Понимаете в чем дело? Это был своеобразный период. Все-таки 90-е годы – это годы удивительной свободы в России. Потому что Борис Николаевич, которого я лично знал, поэтому могу сказать со знанием дела, абсолютно не считал возможным каким-то образом влиять, вмешиваться в средства массовой информации. Что видите, то и говорите, то и пишите. То и говорили и писали. И в этом смысле, на мой взгляд, он себя вел очень благородно.
Могу вам рассказать личную историю – просто чтобы дать вам некое представление.
Когда он еще был только в Госстрое, может быть, вы помните, что он был в опале и его назначали заместителем начальника Госстроя СССР. И он баллотировался в Президиуме Верховного совета Российской Федерации, и там было еще два человека: Рыжков, который возглавлял Совмин, и директор ЗИЛа фамилию которого я забыл.
И мне предложили взять интервью у Ельцина. Я с удовольствием. Я пришел. Это было на Новом Арбате. Ко мне вышел навстречу Ельцин – он выглядел потрясающе. Серебристые волосы, розовые щеки, такие пронзительные голубые глаза, костюм как будто вшит прямо. Ну, замечательно. Хорошее рукопожатие. Такой русский красавец.
Я ему говорю: Борис Николаевич, у нас в эфире полчаса, поэтому давайте запишем ровно полчаса, чтобы ничего не резать, не убирать и так далее. Он прекрасно отвечал на вопросы. Это было, предположим, в среду или в четверг. В воскресенье раздается телефонный звонок, я беру трубку, говорю: да, алло. Владимир Владимирович? – Да. – Это Ельцин. – Здравствуйте, Борис Николаевич. Я вас хотел предупредить, что наше… (а они его запретили, интервью наше, слишком хороший он был). Значит, наше интервью украли и показали в Питере и в Екатеринбурге, говорит Ельцин. Я говорю: да? Интересно. Он говорит: вам ничего не будет? Я говорю: а что? Не я украл. Он говорит, ну имейте в виду, если что-то, вы мне звоните, я помогу.

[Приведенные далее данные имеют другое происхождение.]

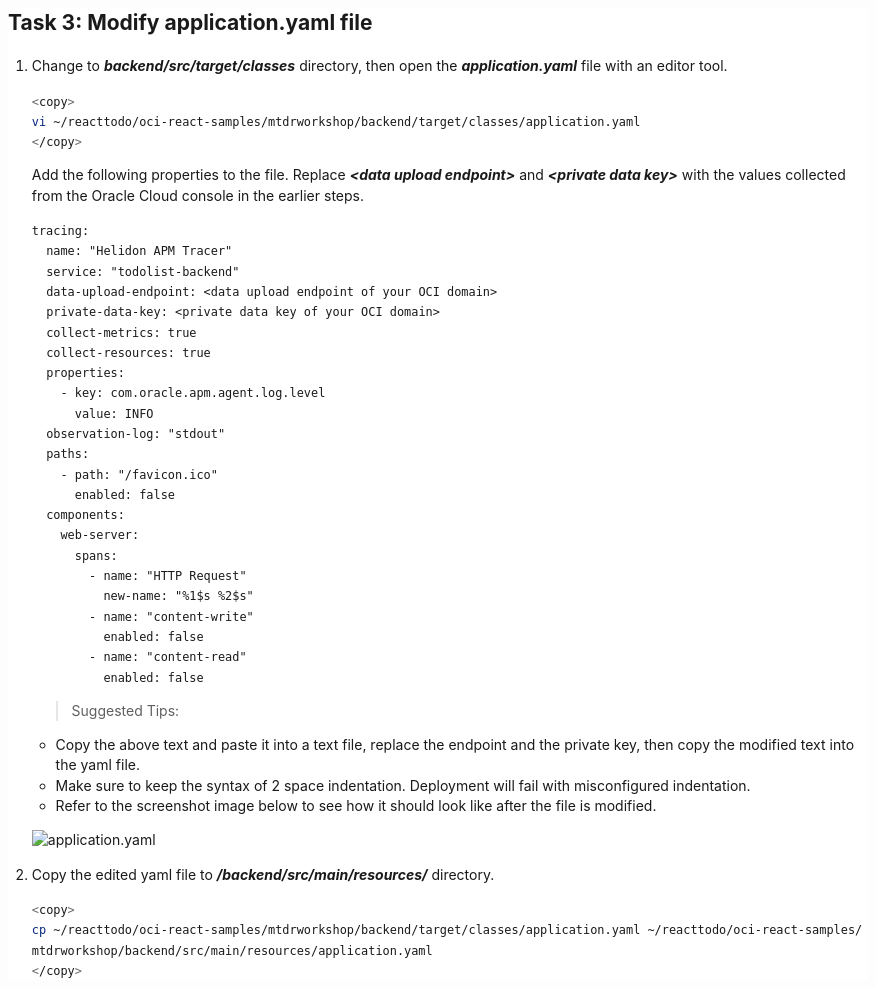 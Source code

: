 ## Task 3: Modify application.yaml file

1.	Change to ***backend/src/target/classes*** directory, then open the ***application.yaml*** file with an editor tool.

	``` bash
	<copy>
	vi ~/reacttodo/oci-react-samples/mtdrworkshop/backend/target/classes/application.yaml
	</copy>
	```
	Add the following properties to the file. Replace ***&lt;data upload endpoint&gt;*** and ***&lt;private data key&gt;*** with the values collected from the Oracle Cloud console in the earlier steps.


		tracing:
		  name: "Helidon APM Tracer"
		  service: "todolist-backend"
		  data-upload-endpoint: <data upload endpoint of your OCI domain>
		  private-data-key: <private data key of your OCI domain>
		  collect-metrics: true
		  collect-resources: true
		  properties:
		    - key: com.oracle.apm.agent.log.level
		      value: INFO
		  observation-log: "stdout"
		  paths:
		    - path: "/favicon.ico"
		      enabled: false
		  components:
		    web-server:
		      spans:
		        - name: "HTTP Request"
		          new-name: "%1$s %2$s"
		        - name: "content-write"
		          enabled: false
		        - name: "content-read"
		          enabled: false


	>Suggested Tips:
	* Copy the above text and paste it into a text file, replace the endpoint and the private key, then copy the modified text into the yaml file.
	* Make sure to keep the syntax of 2 space indentation. Deployment will fail with misconfigured indentation.
	* Refer to the screenshot image below to see how it should look like after the file is modified.

	![application.yaml](images/2-1-applicationyaml.png " ")


4.	Copy the edited yaml file to ***/backend/src/main/resources/*** directory.
	``` bash
	<copy>
	cp ~/reacttodo/oci-react-samples/mtdrworkshop/backend/target/classes/application.yaml ~/reacttodo/oci-react-samples/mtdrworkshop/backend/src/main/resources/application.yaml
	</copy>
	```
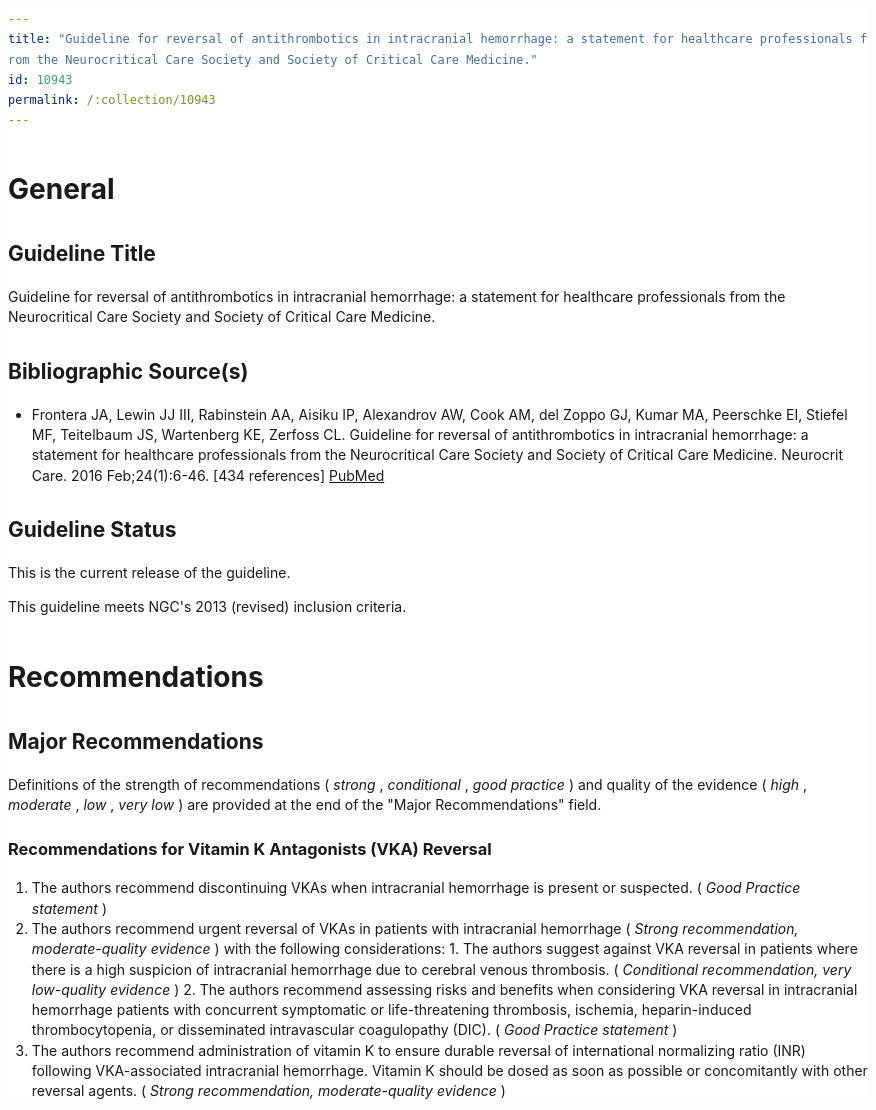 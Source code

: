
 ```yaml
---
title: "Guideline for reversal of antithrombotics in intracranial hemorrhage: a statement for healthcare professionals from the Neurocritical Care Society and Society of Critical Care Medicine."
id: 10943
permalink: /:collection/10943
---
```


# General

## Guideline Title

Guideline for reversal of antithrombotics in intracranial hemorrhage: a statement for healthcare professionals from the Neurocritical Care Society and Society of Critical Care Medicine.

## Bibliographic Source(s)

- Frontera JA, Lewin JJ III, Rabinstein AA, Aisiku IP, Alexandrov AW, Cook AM, del Zoppo GJ, Kumar MA, Peerschke EI, Stiefel MF, Teitelbaum JS, Wartenberg KE, Zerfoss CL. Guideline for reversal of antithrombotics in intracranial hemorrhage: a statement for healthcare professionals from the Neurocritical Care Society and Society of Critical Care Medicine. Neurocrit Care. 2016 Feb;24(1):6-46. [434 references] [ PubMed ](http://www.ncbi.nlm.nih.gov/entrez/query.fcgi?cmd=Retrieve&db=pubmed&dopt=Abstract&list_uids=26714677)

## Guideline Status



This is the current release of the guideline.

This guideline meets NGC's 2013 (revised) inclusion criteria.

# Recommendations

## Major Recommendations



Definitions of the strength of recommendations ( _strong_ , _conditional_ , _good practice_ ) and quality of the evidence ( _high_ , _moderate_ , _low_ , _very low_ ) are provided at the end of the "Major Recommendations" field. 


###  Recommendations for Vitamin K Antagonists (VKA) Reversal 


  1. The authors recommend discontinuing VKAs when intracranial hemorrhage is present or suspected. ( _Good Practice statement_ ) 
  2. The authors recommend urgent reversal of VKAs in patients with intracranial hemorrhage ( _Strong recommendation, moderate-quality evidence_ ) with the following considerations: 
    1. The authors suggest against VKA reversal in patients where there is a high suspicion of intracranial hemorrhage due to cerebral venous thrombosis. ( _Conditional recommendation, very low-quality evidence_ ) 
    2. The authors recommend assessing risks and benefits when considering VKA reversal in intracranial hemorrhage patients with concurrent symptomatic or life-threatening thrombosis, ischemia, heparin-induced thrombocytopenia, or disseminated intravascular coagulopathy (DIC). ( _Good Practice statement_ ) 
  3. The authors recommend administration of vitamin K to ensure durable reversal of international normalizing ratio (INR) following VKA-associated intracranial hemorrhage. Vitamin K should be dosed as soon as possible or concomitantly with other reversal agents. ( _Strong recommendation, moderate-quality evidence_ )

Вы понимаете, он предложил мне свою защиту. Эти люди таким не отличаются. Понятие благодарности не входит в их обычное состояние, а он вот так вот себя повел.
А так-то да, была такая вещь… И более того, его поили, его спаивали. В этом был интерес. Но об этом писали открыто совершенно, здесь не было никакого секрета. Поэтому я бы не стал это сравнивать. Это разные вещи.
А что касается Владимира Владимировича – тут уже вопрос другой. О нем вообще не пишут. Какое у него здоровье, что у него? Ну, мы видим его, там по пояс голый, так сказать, на коне, там с мышцами. Это да. Но так – нет. Но это другая эпоха. Она изменилась. Она изменилась, причем так существенно.